Aim of the task
Each line in the entries below that holds the word "complete" belongs in the answer.
═══
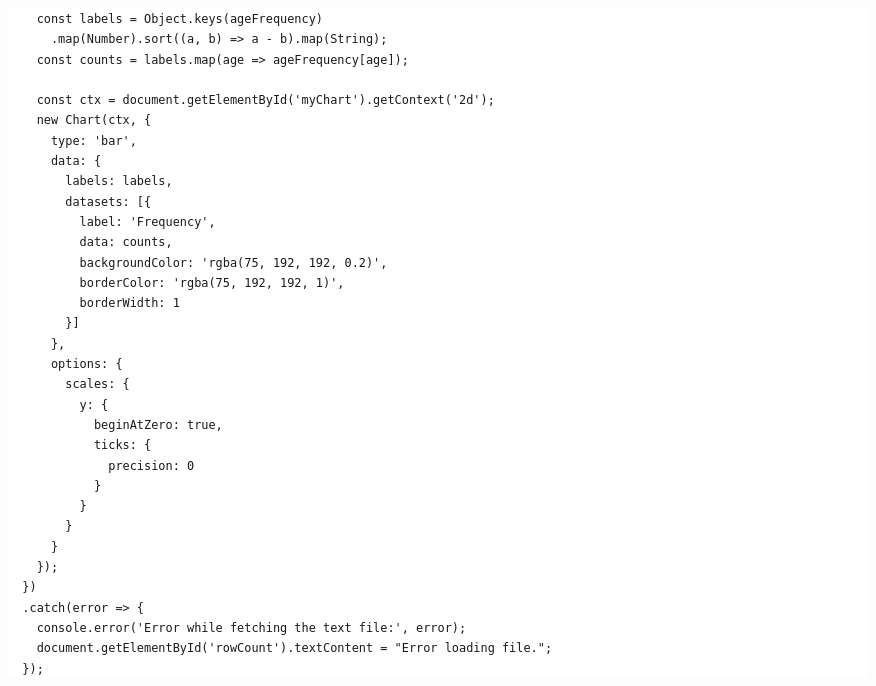         const labels = Object.keys(ageFrequency)
          .map(Number).sort((a, b) => a - b).map(String);
        const counts = labels.map(age => ageFrequency[age]);

        const ctx = document.getElementById('myChart').getContext('2d');
        new Chart(ctx, {
          type: 'bar',
          data: {
            labels: labels,
            datasets: [{
              label: 'Frequency',
              data: counts,
              backgroundColor: 'rgba(75, 192, 192, 0.2)',
              borderColor: 'rgba(75, 192, 192, 1)',
              borderWidth: 1
            }]
          },
          options: {
            scales: {
              y: {
                beginAtZero: true,
                ticks: {
                  precision: 0
                }
              }
            }
          }
        });
      })
      .catch(error => {
        console.error('Error while fetching the text file:', error);
        document.getElementById('rowCount').textContent = "Error loading file.";
      });
  </script>

</body>
</html>
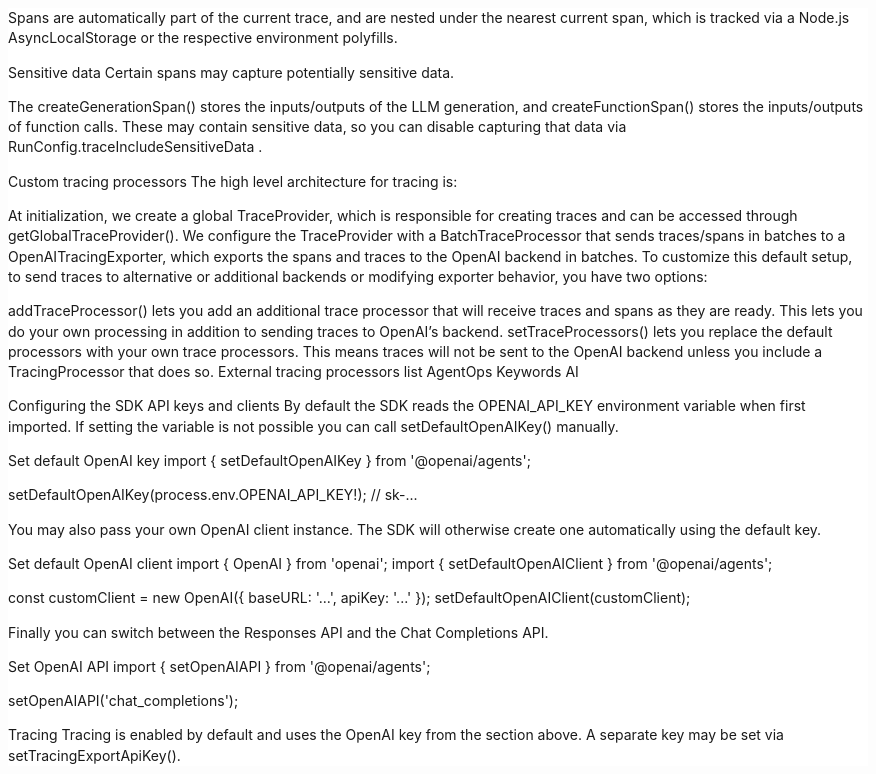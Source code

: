 Spans are automatically part of the current trace, and are nested under the nearest current span, which is tracked via a Node.js AsyncLocalStorage or the respective environment polyfills.

Sensitive data
Certain spans may capture potentially sensitive data.

The createGenerationSpan() stores the inputs/outputs of the LLM generation, and createFunctionSpan() stores the inputs/outputs of function calls. These may contain sensitive data, so you can disable capturing that data via RunConfig.traceIncludeSensitiveData .

Custom tracing processors
The high level architecture for tracing is:

At initialization, we create a global TraceProvider, which is responsible for creating traces and can be accessed through getGlobalTraceProvider().
We configure the TraceProvider with a BatchTraceProcessor that sends traces/spans in batches to a OpenAITracingExporter, which exports the spans and traces to the OpenAI backend in batches.
To customize this default setup, to send traces to alternative or additional backends or modifying exporter behavior, you have two options:

addTraceProcessor() lets you add an additional trace processor that will receive traces and spans as they are ready. This lets you do your own processing in addition to sending traces to OpenAI’s backend.
setTraceProcessors() lets you replace the default processors with your own trace processors. This means traces will not be sent to the OpenAI backend unless you include a TracingProcessor that does so.
External tracing processors list
AgentOps
Keywords AI

Configuring the SDK
API keys and clients
By default the SDK reads the OPENAI_API_KEY environment variable when first imported. If setting the variable is not possible you can call setDefaultOpenAIKey() manually.

Set default OpenAI key
import { setDefaultOpenAIKey } from '@openai/agents';

setDefaultOpenAIKey(process.env.OPENAI_API_KEY!); // sk-...

You may also pass your own OpenAI client instance. The SDK will otherwise create one automatically using the default key.

Set default OpenAI client
import { OpenAI } from 'openai';
import { setDefaultOpenAIClient } from '@openai/agents';

const customClient = new OpenAI({ baseURL: '...', apiKey: '...' });
setDefaultOpenAIClient(customClient);

Finally you can switch between the Responses API and the Chat Completions API.

Set OpenAI API
import { setOpenAIAPI } from '@openai/agents';

setOpenAIAPI('chat_completions');

Tracing
Tracing is enabled by default and uses the OpenAI key from the section above. A separate key may be set via setTracingExportApiKey().

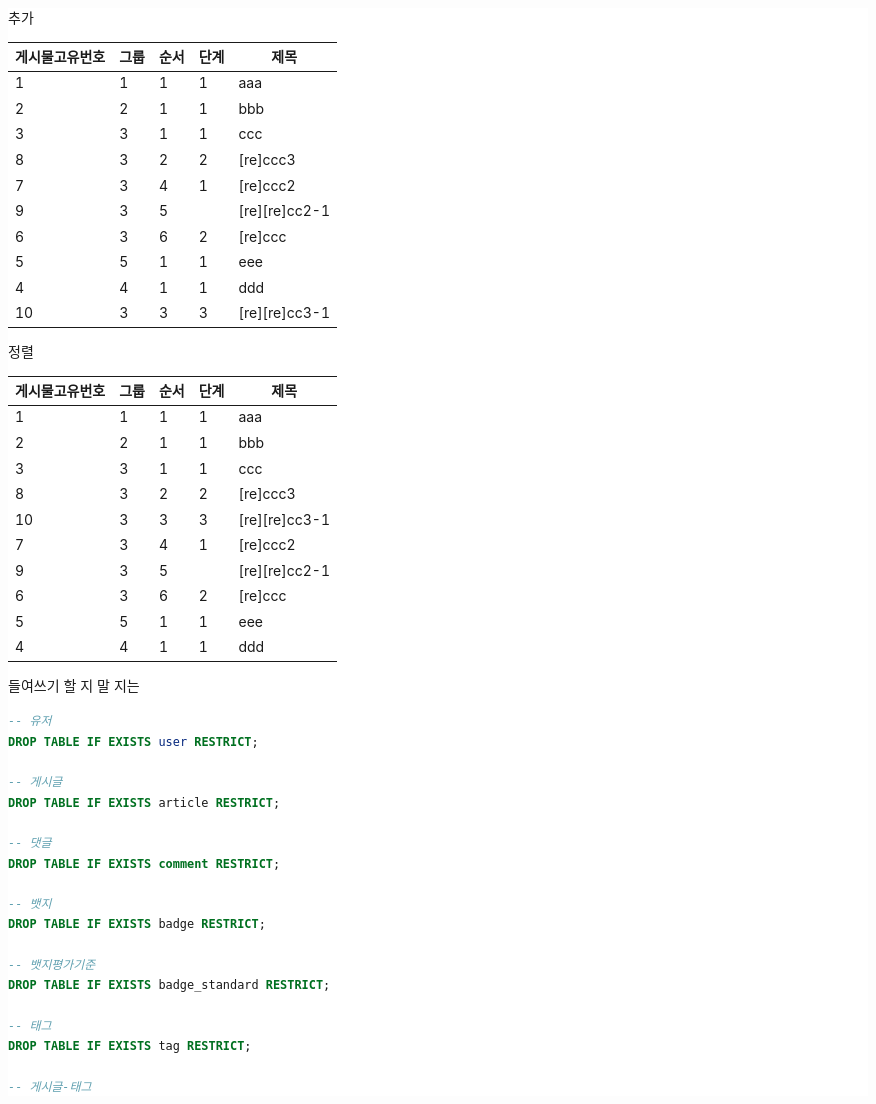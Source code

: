 추가

| 게시물고유번호 | 그룹 | 순서 | 단계 | 제목          |
| -------------- | ---- | ---- | ---- | ------------- |
| 1              | 1    | 1    | 1    | aaa           |
| 2              | 2    | 1    | 1    | bbb           |
| 3              | 3    | 1    | 1    | ccc           |
| 8              | 3    | 2    | 2    | [re]ccc3      |
| 7              | 3    | 4    | 1    | [re]ccc2      |
| 9              | 3    | 5    |      | [re][re]cc2-1 |
| 6              | 3    | 6    | 2    | [re]ccc       |
| 5              | 5    | 1    | 1    | eee           |
| 4              | 4    | 1    | 1    | ddd           |
| 10             | 3    | 3    | 3    | [re][re]cc3-1 |

정렬

| 게시물고유번호 | 그룹 | 순서 | 단계 | 제목          |
| -------------- | ---- | ---- | ---- | ------------- |
| 1              | 1    | 1    | 1    | aaa           |
| 2              | 2    | 1    | 1    | bbb           |
| 3              | 3    | 1    | 1    | ccc           |
| 8              | 3    | 2    | 2    | [re]ccc3      |
| 10             | 3    | 3    | 3    | [re][re]cc3-1 |
| 7              | 3    | 4    | 1    | [re]ccc2      |
| 9              | 3    | 5    |      | [re][re]cc2-1 |
| 6              | 3    | 6    | 2    | [re]ccc       |
| 5              | 5    | 1    | 1    | eee           |
| 4              | 4    | 1    | 1    | ddd           |

들여쓰기 할 지 말 지는 

```sql
-- 유저
DROP TABLE IF EXISTS user RESTRICT;

-- 게시글
DROP TABLE IF EXISTS article RESTRICT;

-- 댓글
DROP TABLE IF EXISTS comment RESTRICT;

-- 뱃지
DROP TABLE IF EXISTS badge RESTRICT;

-- 뱃지평가기준
DROP TABLE IF EXISTS badge_standard RESTRICT;

-- 태그
DROP TABLE IF EXISTS tag RESTRICT;

-- 게시글-태그
```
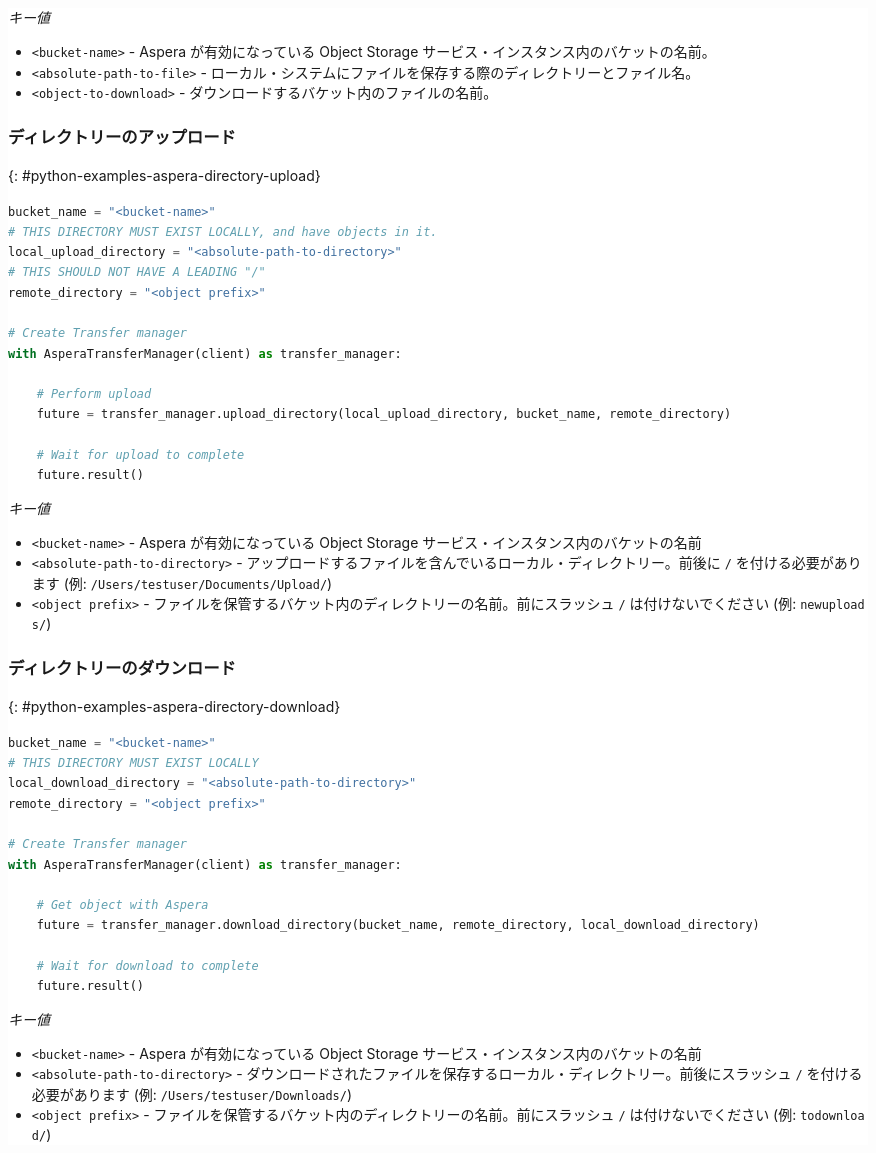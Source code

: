 *キー値*
* `<bucket-name>` - Aspera が有効になっている Object Storage サービス・インスタンス内のバケットの名前。
* `<absolute-path-to-file>` - ローカル・システムにファイルを保存する際のディレクトリーとファイル名。
* `<object-to-download>` - ダウンロードするバケット内のファイルの名前。

### ディレクトリーのアップロード
{: #python-examples-aspera-directory-upload}

```python
bucket_name = "<bucket-name>"
# THIS DIRECTORY MUST EXIST LOCALLY, and have objects in it.
local_upload_directory = "<absolute-path-to-directory>"
# THIS SHOULD NOT HAVE A LEADING "/"
remote_directory = "<object prefix>"

# Create Transfer manager
with AsperaTransferManager(client) as transfer_manager:

    # Perform upload
    future = transfer_manager.upload_directory(local_upload_directory, bucket_name, remote_directory)

    # Wait for upload to complete
    future.result()
```

*キー値*
* `<bucket-name>` - Aspera が有効になっている Object Storage サービス・インスタンス内のバケットの名前
* `<absolute-path-to-directory>` - アップロードするファイルを含んでいるローカル・ディレクトリー。前後に `/` を付ける必要があります (例: `/Users/testuser/Documents/Upload/`)
* `<object prefix>` - ファイルを保管するバケット内のディレクトリーの名前。前にスラッシュ `/` は付けないでください (例: `newuploads/`)

### ディレクトリーのダウンロード
{: #python-examples-aspera-directory-download}

```python
bucket_name = "<bucket-name>"
# THIS DIRECTORY MUST EXIST LOCALLY
local_download_directory = "<absolute-path-to-directory>"
remote_directory = "<object prefix>"

# Create Transfer manager
with AsperaTransferManager(client) as transfer_manager:

    # Get object with Aspera
    future = transfer_manager.download_directory(bucket_name, remote_directory, local_download_directory)

    # Wait for download to complete
    future.result()
```

*キー値*
* `<bucket-name>` - Aspera が有効になっている Object Storage サービス・インスタンス内のバケットの名前
* `<absolute-path-to-directory>` - ダウンロードされたファイルを保存するローカル・ディレクトリー。前後にスラッシュ `/` を付ける必要があります (例: `/Users/testuser/Downloads/`)
* `<object prefix>` - ファイルを保管するバケット内のディレクトリーの名前。前にスラッシュ `/` は付けないでください (例: `todownload/`)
═══
Solved problem
    # Wait for upload to complete
    # Wait for download to complete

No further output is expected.